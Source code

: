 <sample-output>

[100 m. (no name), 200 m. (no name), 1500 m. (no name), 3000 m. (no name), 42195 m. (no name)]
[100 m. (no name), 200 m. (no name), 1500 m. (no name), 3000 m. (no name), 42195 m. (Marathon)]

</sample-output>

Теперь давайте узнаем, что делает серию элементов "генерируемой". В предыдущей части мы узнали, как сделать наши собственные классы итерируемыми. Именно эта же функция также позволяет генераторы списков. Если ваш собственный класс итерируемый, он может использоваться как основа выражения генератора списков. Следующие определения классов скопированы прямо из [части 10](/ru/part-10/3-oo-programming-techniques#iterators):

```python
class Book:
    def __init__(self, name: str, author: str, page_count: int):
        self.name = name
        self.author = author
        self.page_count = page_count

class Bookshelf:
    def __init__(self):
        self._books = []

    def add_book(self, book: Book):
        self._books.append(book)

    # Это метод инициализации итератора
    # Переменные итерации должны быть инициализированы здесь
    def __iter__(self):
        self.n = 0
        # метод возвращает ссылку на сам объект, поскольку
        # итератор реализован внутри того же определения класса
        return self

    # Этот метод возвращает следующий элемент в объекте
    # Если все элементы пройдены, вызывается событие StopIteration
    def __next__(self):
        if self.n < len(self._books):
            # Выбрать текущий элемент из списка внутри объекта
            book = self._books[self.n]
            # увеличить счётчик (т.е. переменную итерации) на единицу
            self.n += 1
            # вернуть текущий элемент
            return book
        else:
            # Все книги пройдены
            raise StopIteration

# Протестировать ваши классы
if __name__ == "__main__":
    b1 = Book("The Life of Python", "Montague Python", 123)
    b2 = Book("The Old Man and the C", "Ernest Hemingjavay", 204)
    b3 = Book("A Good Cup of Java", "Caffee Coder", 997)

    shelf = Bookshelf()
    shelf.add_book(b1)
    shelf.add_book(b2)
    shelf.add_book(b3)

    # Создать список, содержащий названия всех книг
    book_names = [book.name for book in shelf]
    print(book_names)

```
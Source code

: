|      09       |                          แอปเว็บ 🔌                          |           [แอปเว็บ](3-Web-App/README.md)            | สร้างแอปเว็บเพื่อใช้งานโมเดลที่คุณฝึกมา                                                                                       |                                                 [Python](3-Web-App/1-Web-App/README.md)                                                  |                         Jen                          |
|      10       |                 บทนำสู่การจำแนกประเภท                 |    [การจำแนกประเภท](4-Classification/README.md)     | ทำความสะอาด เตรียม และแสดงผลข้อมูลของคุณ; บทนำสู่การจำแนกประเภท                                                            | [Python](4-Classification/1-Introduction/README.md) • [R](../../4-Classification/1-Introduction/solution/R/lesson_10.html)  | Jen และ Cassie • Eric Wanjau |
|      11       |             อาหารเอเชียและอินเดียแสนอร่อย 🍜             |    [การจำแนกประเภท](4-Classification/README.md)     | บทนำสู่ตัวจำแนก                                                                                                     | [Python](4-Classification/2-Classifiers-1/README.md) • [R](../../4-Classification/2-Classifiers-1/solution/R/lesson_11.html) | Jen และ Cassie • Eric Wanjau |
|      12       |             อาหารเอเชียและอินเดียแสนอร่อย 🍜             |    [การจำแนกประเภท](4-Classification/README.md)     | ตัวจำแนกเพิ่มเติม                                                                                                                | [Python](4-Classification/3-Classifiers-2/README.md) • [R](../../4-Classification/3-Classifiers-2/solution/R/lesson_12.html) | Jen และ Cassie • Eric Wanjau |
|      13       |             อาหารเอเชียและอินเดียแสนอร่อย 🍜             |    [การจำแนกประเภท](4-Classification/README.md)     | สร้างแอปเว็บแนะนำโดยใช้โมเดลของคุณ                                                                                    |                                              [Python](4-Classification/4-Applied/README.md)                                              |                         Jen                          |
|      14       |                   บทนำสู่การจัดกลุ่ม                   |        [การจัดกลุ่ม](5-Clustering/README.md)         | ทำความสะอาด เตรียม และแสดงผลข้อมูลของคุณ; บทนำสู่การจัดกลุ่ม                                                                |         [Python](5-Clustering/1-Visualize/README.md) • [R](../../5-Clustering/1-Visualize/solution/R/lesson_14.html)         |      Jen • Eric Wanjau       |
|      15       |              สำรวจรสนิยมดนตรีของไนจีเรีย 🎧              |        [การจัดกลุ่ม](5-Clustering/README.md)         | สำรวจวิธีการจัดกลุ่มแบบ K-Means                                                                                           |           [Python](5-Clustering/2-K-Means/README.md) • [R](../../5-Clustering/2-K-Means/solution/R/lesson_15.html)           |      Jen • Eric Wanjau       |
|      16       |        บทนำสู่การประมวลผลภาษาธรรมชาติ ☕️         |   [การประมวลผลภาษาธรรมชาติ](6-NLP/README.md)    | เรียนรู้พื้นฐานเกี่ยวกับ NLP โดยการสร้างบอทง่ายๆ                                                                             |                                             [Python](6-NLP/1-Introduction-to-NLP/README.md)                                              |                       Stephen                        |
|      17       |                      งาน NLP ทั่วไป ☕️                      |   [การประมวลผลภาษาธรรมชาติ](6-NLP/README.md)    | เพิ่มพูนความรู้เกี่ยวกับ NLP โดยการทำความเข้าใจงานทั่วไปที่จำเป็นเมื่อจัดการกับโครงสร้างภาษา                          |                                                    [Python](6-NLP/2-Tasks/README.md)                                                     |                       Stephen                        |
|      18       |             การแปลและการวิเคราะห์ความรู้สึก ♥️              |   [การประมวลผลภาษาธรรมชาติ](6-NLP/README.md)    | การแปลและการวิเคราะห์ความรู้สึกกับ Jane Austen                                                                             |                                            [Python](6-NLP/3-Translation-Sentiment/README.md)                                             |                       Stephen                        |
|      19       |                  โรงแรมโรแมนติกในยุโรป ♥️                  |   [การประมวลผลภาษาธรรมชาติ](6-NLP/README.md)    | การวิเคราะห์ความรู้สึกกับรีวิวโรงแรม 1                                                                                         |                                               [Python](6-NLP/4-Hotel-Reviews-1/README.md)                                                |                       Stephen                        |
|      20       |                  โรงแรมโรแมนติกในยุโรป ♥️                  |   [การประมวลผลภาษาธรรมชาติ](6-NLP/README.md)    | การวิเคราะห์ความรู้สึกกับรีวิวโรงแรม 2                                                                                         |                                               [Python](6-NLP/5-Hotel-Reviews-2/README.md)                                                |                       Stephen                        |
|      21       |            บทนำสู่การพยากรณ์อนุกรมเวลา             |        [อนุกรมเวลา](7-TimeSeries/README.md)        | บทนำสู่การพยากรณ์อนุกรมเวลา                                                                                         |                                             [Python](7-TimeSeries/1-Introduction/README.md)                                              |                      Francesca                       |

## WHAT IS REQUIRED
Give back the entries exactly. Omit none of them.

## TASK SOLUTION
Source code

: <sample-output>

[100 m. (no name), 200 m. (no name), 1500 m. (no name), 3000 m. (no name), 42195 m. (no name)]
[100 m. (no name), 200 m. (no name), 1500 m. (no name), 3000 m. (no name), 42195 m. (Marathon)]

</sample-output>

Теперь давайте узнаем, что делает серию элементов "генерируемой". В предыдущей части мы узнали, как сделать наши собственные классы итерируемыми. Именно эта же функция также позволяет генераторы списков. Если ваш собственный класс итерируемый, он может использоваться как основа выражения генератора списков. Следующие определения классов скопированы прямо из [части 10](/ru/part-10/3-oo-programming-techniques#iterators):

```python
class Book:
    def __init__(self, name: str, author: str, page_count: int):
        self.name = name
        self.author = author
        self.page_count = page_count

class Bookshelf:
    def __init__(self):
        self._books = []

    def add_book(self, book: Book):
        self._books.append(book)

    # Это метод инициализации итератора
    # Переменные итерации должны быть инициализированы здесь
    def __iter__(self):
        self.n = 0
        # метод возвращает ссылку на сам объект, поскольку
        # итератор реализован внутри того же определения класса
        return self

    # Этот метод возвращает следующий элемент в объекте
    # Если все элементы пройдены, вызывается событие StopIteration
    def __next__(self):
        if self.n < len(self._books):
            # Выбрать текущий элемент из списка внутри объекта
            book = self._books[self.n]
            # увеличить счётчик (т.е. переменную итерации) на единицу
            self.n += 1
            # вернуть текущий элемент
            return book
        else:
            # Все книги пройдены
            raise StopIteration

# Протестировать ваши классы
if __name__ == "__main__":
    b1 = Book("The Life of Python", "Montague Python", 123)
    b2 = Book("The Old Man and the C", "Ernest Hemingjavay", 204)
    b3 = Book("A Good Cup of Java", "Caffee Coder", 997)

    shelf = Bookshelf()
    shelf.add_book(b1)
    shelf.add_book(b2)
    shelf.add_book(b3)

    # Создать список, содержащий названия всех книг
    book_names = [book.name for book in shelf]
    print(book_names)

```
Source code

:|      09       |                          แอปเว็บ 🔌                          |           [แอปเว็บ](3-Web-App/README.md)            | สร้างแอปเว็บเพื่อใช้งานโมเดลที่คุณฝึกมา                                                                                       |                                                 [Python](3-Web-App/1-Web-App/README.md)                                                  |                         Jen                          |
|      10       |                 บทนำสู่การจำแนกประเภท                 |    [การจำแนกประเภท](4-Classification/README.md)     | ทำความสะอาด เตรียม และแสดงผลข้อมูลของคุณ; บทนำสู่การจำแนกประเภท                                                            | [Python](4-Classification/1-Introduction/README.md) • [R](../../4-Classification/1-Introduction/solution/R/lesson_10.html)  | Jen และ Cassie • Eric Wanjau |
|      11       |             อาหารเอเชียและอินเดียแสนอร่อย 🍜             |    [การจำแนกประเภท](4-Classification/README.md)     | บทนำสู่ตัวจำแนก                                                                                                     | [Python](4-Classification/2-Classifiers-1/README.md) • [R](../../4-Classification/2-Classifiers-1/solution/R/lesson_11.html) | Jen และ Cassie • Eric Wanjau |
|      12       |             อาหารเอเชียและอินเดียแสนอร่อย 🍜             |    [การจำแนกประเภท](4-Classification/README.md)     | ตัวจำแนกเพิ่มเติม                                                                                                                | [Python](4-Classification/3-Classifiers-2/README.md) • [R](../../4-Classification/3-Classifiers-2/solution/R/lesson_12.html) | Jen และ Cassie • Eric Wanjau |
|      13       |             อาหารเอเชียและอินเดียแสนอร่อย 🍜             |    [การจำแนกประเภท](4-Classification/README.md)     | สร้างแอปเว็บแนะนำโดยใช้โมเดลของคุณ                                                                                    |                                              [Python](4-Classification/4-Applied/README.md)                                              |                         Jen                          |
|      14       |                   บทนำสู่การจัดกลุ่ม                   |        [การจัดกลุ่ม](5-Clustering/README.md)         | ทำความสะอาด เตรียม และแสดงผลข้อมูลของคุณ; บทนำสู่การจัดกลุ่ม                                                                |         [Python](5-Clustering/1-Visualize/README.md) • [R](../../5-Clustering/1-Visualize/solution/R/lesson_14.html)         |      Jen • Eric Wanjau       |
|      15       |              สำรวจรสนิยมดนตรีของไนจีเรีย 🎧              |        [การจัดกลุ่ม](5-Clustering/README.md)         | สำรวจวิธีการจัดกลุ่มแบบ K-Means                                                                                           |           [Python](5-Clustering/2-K-Means/README.md) • [R](../../5-Clustering/2-K-Means/solution/R/lesson_15.html)           |      Jen • Eric Wanjau       |
|      16       |        บทนำสู่การประมวลผลภาษาธรรมชาติ ☕️         |   [การประมวลผลภาษาธรรมชาติ](6-NLP/README.md)    | เรียนรู้พื้นฐานเกี่ยวกับ NLP โดยการสร้างบอทง่ายๆ                                                                             |                                             [Python](6-NLP/1-Introduction-to-NLP/README.md)                                              |                       Stephen                        |
|      17       |                      งาน NLP ทั่วไป ☕️                      |   [การประมวลผลภาษาธรรมชาติ](6-NLP/README.md)    | เพิ่มพูนความรู้เกี่ยวกับ NLP โดยการทำความเข้าใจงานทั่วไปที่จำเป็นเมื่อจัดการกับโครงสร้างภาษา                          |                                                    [Python](6-NLP/2-Tasks/README.md)                                                     |                       Stephen                        |
|      18       |             การแปลและการวิเคราะห์ความรู้สึก ♥️              |   [การประมวลผลภาษาธรรมชาติ](6-NLP/README.md)    | การแปลและการวิเคราะห์ความรู้สึกกับ Jane Austen                                                                             |                                            [Python](6-NLP/3-Translation-Sentiment/README.md)                                             |                       Stephen                        |
|      19       |                  โรงแรมโรแมนติกในยุโรป ♥️                  |   [การประมวลผลภาษาธรรมชาติ](6-NLP/README.md)    | การวิเคราะห์ความรู้สึกกับรีวิวโรงแรม 1                                                                                         |                                               [Python](6-NLP/4-Hotel-Reviews-1/README.md)                                                |                       Stephen                        |
|      20       |                  โรงแรมโรแมนติกในยุโรป ♥️                  |   [การประมวลผลภาษาธรรมชาติ](6-NLP/README.md)    | การวิเคราะห์ความรู้สึกกับรีวิวโรงแรม 2                                                                                         |                                               [Python](6-NLP/5-Hotel-Reviews-2/README.md)                                                |                       Stephen                        |
|      21       |            บทนำสู่การพยากรณ์อนุกรมเวลา             |        [อนุกรมเวลา](7-TimeSeries/README.md)        | บทนำสู่การพยากรณ์อนุกรมเวลา                                                                                         |                                             [Python](7-TimeSeries/1-Introduction/README.md)                                              |                      Francesca                       |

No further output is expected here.